## WHAT YOU SHOULD DO
Which of the lines below contain the string "json"? Copy each one.

(Collected data)
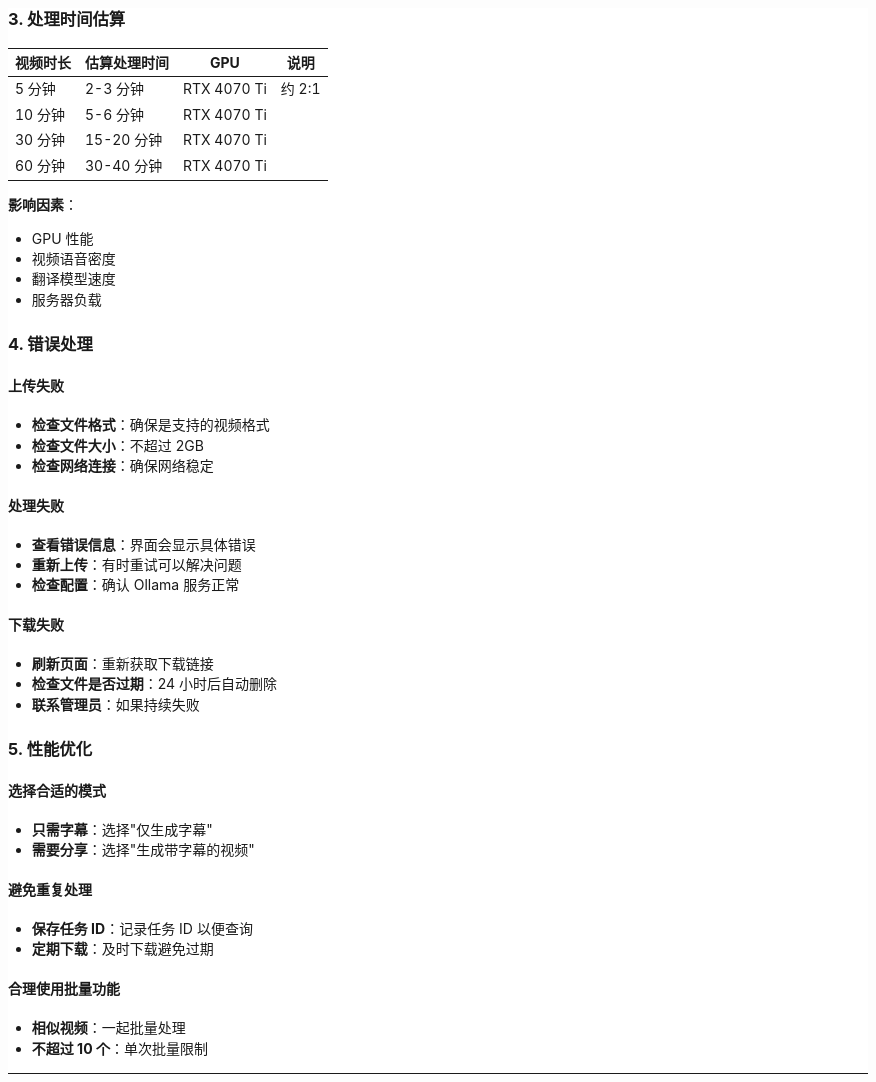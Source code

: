 ### 3. 处理时间估算

| 视频时长 | 估算处理时间 | GPU | 说明 |
|---------|-------------|-----|------|
| 5 分钟 | 2-3 分钟 | RTX 4070 Ti | 约 2:1 |
| 10 分钟 | 5-6 分钟 | RTX 4070 Ti | |
| 30 分钟 | 15-20 分钟 | RTX 4070 Ti | |
| 60 分钟 | 30-40 分钟 | RTX 4070 Ti | |

**影响因素**：
- GPU 性能
- 视频语音密度
- 翻译模型速度
- 服务器负载

### 4. 错误处理

#### 上传失败

- **检查文件格式**：确保是支持的视频格式
- **检查文件大小**：不超过 2GB
- **检查网络连接**：确保网络稳定

#### 处理失败

- **查看错误信息**：界面会显示具体错误
- **重新上传**：有时重试可以解决问题
- **检查配置**：确认 Ollama 服务正常

#### 下载失败

- **刷新页面**：重新获取下载链接
- **检查文件是否过期**：24 小时后自动删除
- **联系管理员**：如果持续失败

### 5. 性能优化

#### 选择合适的模式

- **只需字幕**：选择"仅生成字幕"
- **需要分享**：选择"生成带字幕的视频"

#### 避免重复处理

- **保存任务 ID**：记录任务 ID 以便查询
- **定期下载**：及时下载避免过期

#### 合理使用批量功能

- **相似视频**：一起批量处理
- **不超过 10 个**：单次批量限制

---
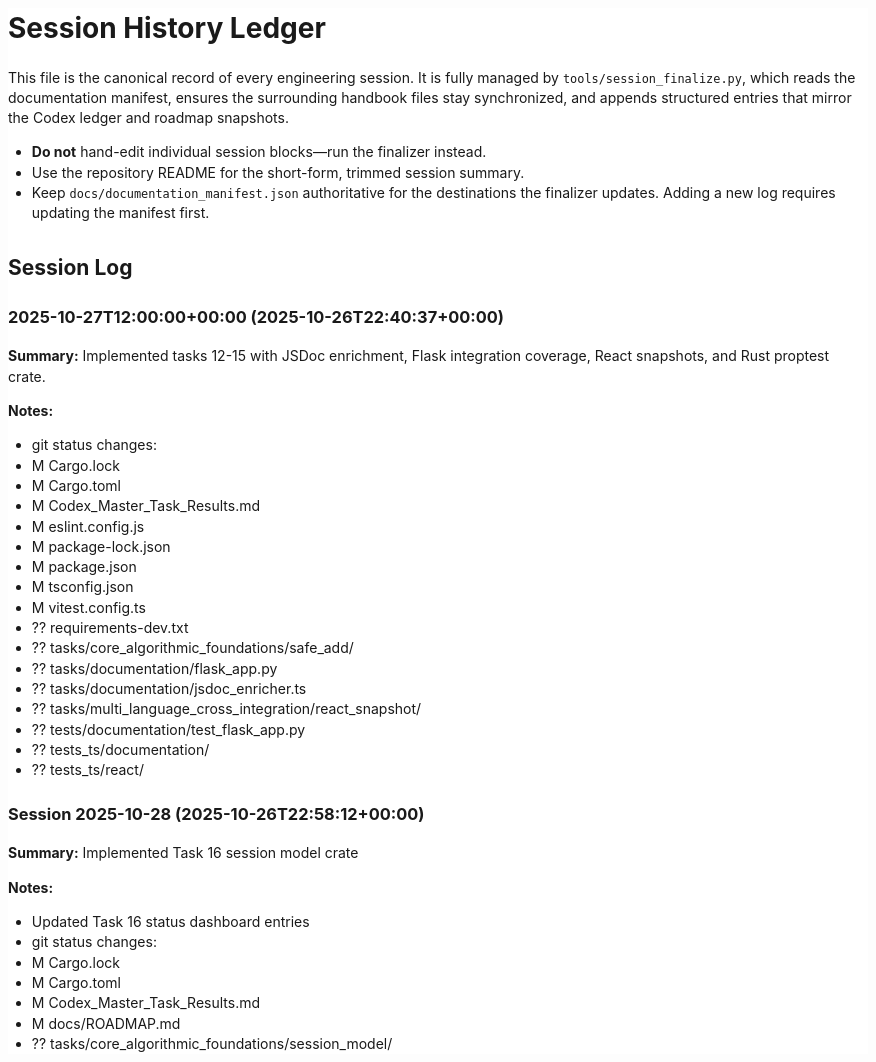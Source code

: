 # Session History Ledger

This file is the canonical record of every engineering session. It is fully
managed by `tools/session_finalize.py`, which reads the documentation manifest,
ensures the surrounding handbook files stay synchronized, and appends structured
entries that mirror the Codex ledger and roadmap snapshots.

- **Do not** hand-edit individual session blocks—run the finalizer instead.
- Use the repository README for the short-form, trimmed session summary.
- Keep `docs/documentation_manifest.json` authoritative for the destinations the
  finalizer updates. Adding a new log requires updating the manifest first.

## Session Log





### 2025-10-27T12:00:00+00:00 (2025-10-26T22:40:37+00:00)

**Summary:** Implemented tasks 12-15 with JSDoc enrichment, Flask integration coverage, React snapshots, and Rust proptest crate.

**Notes:**

- git status changes:
- M Cargo.lock
- M Cargo.toml
- M Codex_Master_Task_Results.md
- M eslint.config.js
- M package-lock.json
- M package.json
- M tsconfig.json
- M vitest.config.ts
- ?? requirements-dev.txt
- ?? tasks/core_algorithmic_foundations/safe_add/
- ?? tasks/documentation/flask_app.py
- ?? tasks/documentation/jsdoc_enricher.ts
- ?? tasks/multi_language_cross_integration/react_snapshot/
- ?? tests/documentation/test_flask_app.py
- ?? tests_ts/documentation/
- ?? tests_ts/react/



### Session 2025-10-28 (2025-10-26T22:58:12+00:00)

**Summary:** Implemented Task 16 session model crate

**Notes:**

- Updated Task 16 status dashboard entries
- git status changes:
- M Cargo.lock
- M Cargo.toml
- M Codex_Master_Task_Results.md
- M docs/ROADMAP.md
- ?? tasks/core_algorithmic_foundations/session_model/
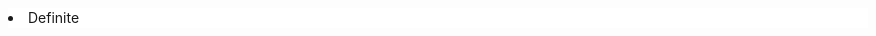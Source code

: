   </td>
  <td width="16%" valign="top">
  <ul>
  </ul>
</li>

  </td>
  <td width="16%" valign="top">

  </td>
  <td width="16%" valign="top">

  </td>
  <td width="16%" valign="top">

  </td>
  <td width="16%" valign="top">

  </td>
</tr>
<tr>
  <td width="16%" valign="top">

  </td>
  <td width="16%" valign="top">

  </td>
  <td width="16%" valign="top">

  </td>
  <td width="16%" valign="top">

  </td>
  <td width="16%" valign="top">

  </td>
  <td width="16%" valign="top">

  </td>
</tr>
<tr>
  <td width="16%" valign="top">

  </td>
  <td width="16%" valign="top">

  </td>
  <td width="16%" valign="top">

  </td>
  <td width="16%" valign="top">

  </td>
  <td width="16%" valign="top">

  </td>
  <td width="16%" valign="top">

  </td>
</tr>
<tr>
  <td width="16%" valign="top">
<li><a>Definite</a>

## TASK RESULT
- Keep `docs/documentation_manifest.json` authoritative for the destinations the
- M package-lock.json
- M package.json
- M tsconfig.json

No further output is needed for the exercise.